Pictures are to be left out; everything else in the records must be repeated exactly.

◆ ◆ ◆

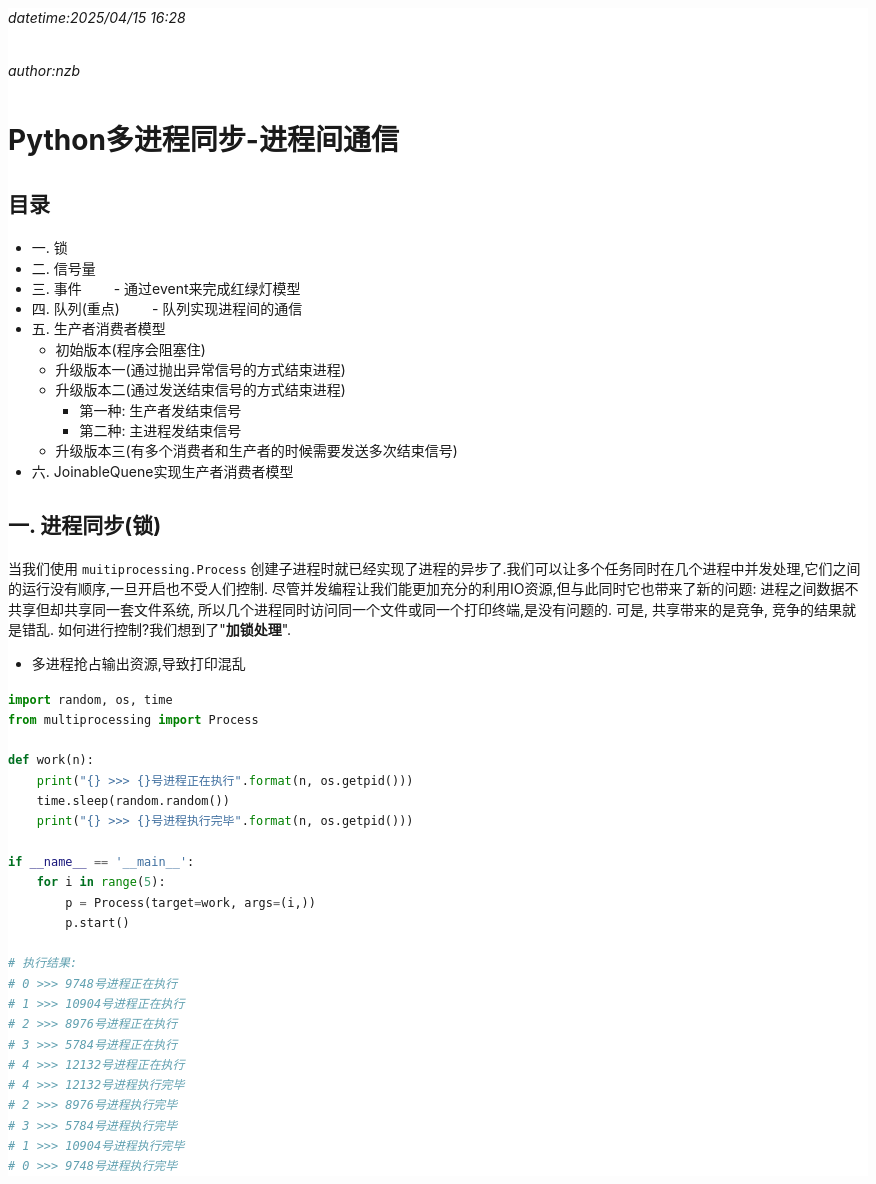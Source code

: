 ###### datetime:2025/04/15 16:28

###### author:nzb
    
# Python多进程同步-进程间通信

## 目录
- 一. 锁
- 二. 信号量
- 三. 事件
　　- 通过event来完成红绿灯模型
- 四. 队列(重点)
　　- 队列实现进程间的通信
- 五. 生产者消费者模型
  - 初始版本(程序会阻塞住)
  - 升级版本一(通过抛出异常信号的方式结束进程)
  - 升级版本二(通过发送结束信号的方式结束进程) 
    - 第一种: 生产者发结束信号
    - 第二种: 主进程发结束信号
  - 升级版本三(有多个消费者和生产者的时候需要发送多次结束信号)
- 六. JoinableQuene实现生产者消费者模型 

## 一. 进程同步(锁)

当我们使用 `muitiprocessing.Process` 创建子进程时就已经实现了进程的异步了.我们可以让多个任务同时在几个进程中并发处理,它们之间的运行没有顺序,一旦开启也不受人们控制. 尽管并发编程让我们能更加充分的利用IO资源,但与此同时它也带来了新的问题:  进程之间数据不共享但却共享同一套文件系统, 所以几个进程同时访问同一个文件或同一个打印终端,是没有问题的. 可是, 共享带来的是竞争, 竞争的结果就是错乱. 如何进行控制?我们想到了"**加锁处理**".

- 多进程抢占输出资源,导致打印混乱

```python
import random, os, time
from multiprocessing import Process

def work(n):
    print("{} >>> {}号进程正在执行".format(n, os.getpid()))
    time.sleep(random.random())
    print("{} >>> {}号进程执行完毕".format(n, os.getpid()))

if __name__ == '__main__':
    for i in range(5):
        p = Process(target=work, args=(i,))
        p.start()
        
# 执行结果:
# 0 >>> 9748号进程正在执行
# 1 >>> 10904号进程正在执行
# 2 >>> 8976号进程正在执行
# 3 >>> 5784号进程正在执行
# 4 >>> 12132号进程正在执行
# 4 >>> 12132号进程执行完毕
# 2 >>> 8976号进程执行完毕
# 3 >>> 5784号进程执行完毕
# 1 >>> 10904号进程执行完毕
# 0 >>> 9748号进程执行完毕
```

◆ ◆ ◆

Result below |
Source code

: ###### datetime:2025/04/15 16:28

###### author:nzb
    
# Python多进程同步-进程间通信

## 目录
- 一. 锁
- 二. 信号量
- 三. 事件
　　- 通过event来完成红绿灯模型
- 四. 队列(重点)
　　- 队列实现进程间的通信
- 五. 生产者消费者模型
  - 初始版本(程序会阻塞住)
  - 升级版本一(通过抛出异常信号的方式结束进程)
  - 升级版本二(通过发送结束信号的方式结束进程) 
    - 第一种: 生产者发结束信号
    - 第二种: 主进程发结束信号
  - 升级版本三(有多个消费者和生产者的时候需要发送多次结束信号)
- 六. JoinableQuene实现生产者消费者模型 

## 一. 进程同步(锁)

当我们使用 `muitiprocessing.Process` 创建子进程时就已经实现了进程的异步了.我们可以让多个任务同时在几个进程中并发处理,它们之间的运行没有顺序,一旦开启也不受人们控制. 尽管并发编程让我们能更加充分的利用IO资源,但与此同时它也带来了新的问题:  进程之间数据不共享但却共享同一套文件系统, 所以几个进程同时访问同一个文件或同一个打印终端,是没有问题的. 可是, 共享带来的是竞争, 竞争的结果就是错乱. 如何进行控制?我们想到了"**加锁处理**".

- 多进程抢占输出资源,导致打印混乱

```python
import random, os, time
from multiprocessing import Process

def work(n):
    print("{} >>> {}号进程正在执行".format(n, os.getpid()))
    time.sleep(random.random())
    print("{} >>> {}号进程执行完毕".format(n, os.getpid()))

if __name__ == '__main__':
    for i in range(5):
        p = Process(target=work, args=(i,))
        p.start()
        
# 执行结果:
# 0 >>> 9748号进程正在执行
# 1 >>> 10904号进程正在执行
# 2 >>> 8976号进程正在执行
# 3 >>> 5784号进程正在执行
# 4 >>> 12132号进程正在执行
# 4 >>> 12132号进程执行完毕
# 2 >>> 8976号进程执行完毕
# 3 >>> 5784号进程执行完毕
# 1 >>> 10904号进程执行完毕
# 0 >>> 9748号进程执行完毕
```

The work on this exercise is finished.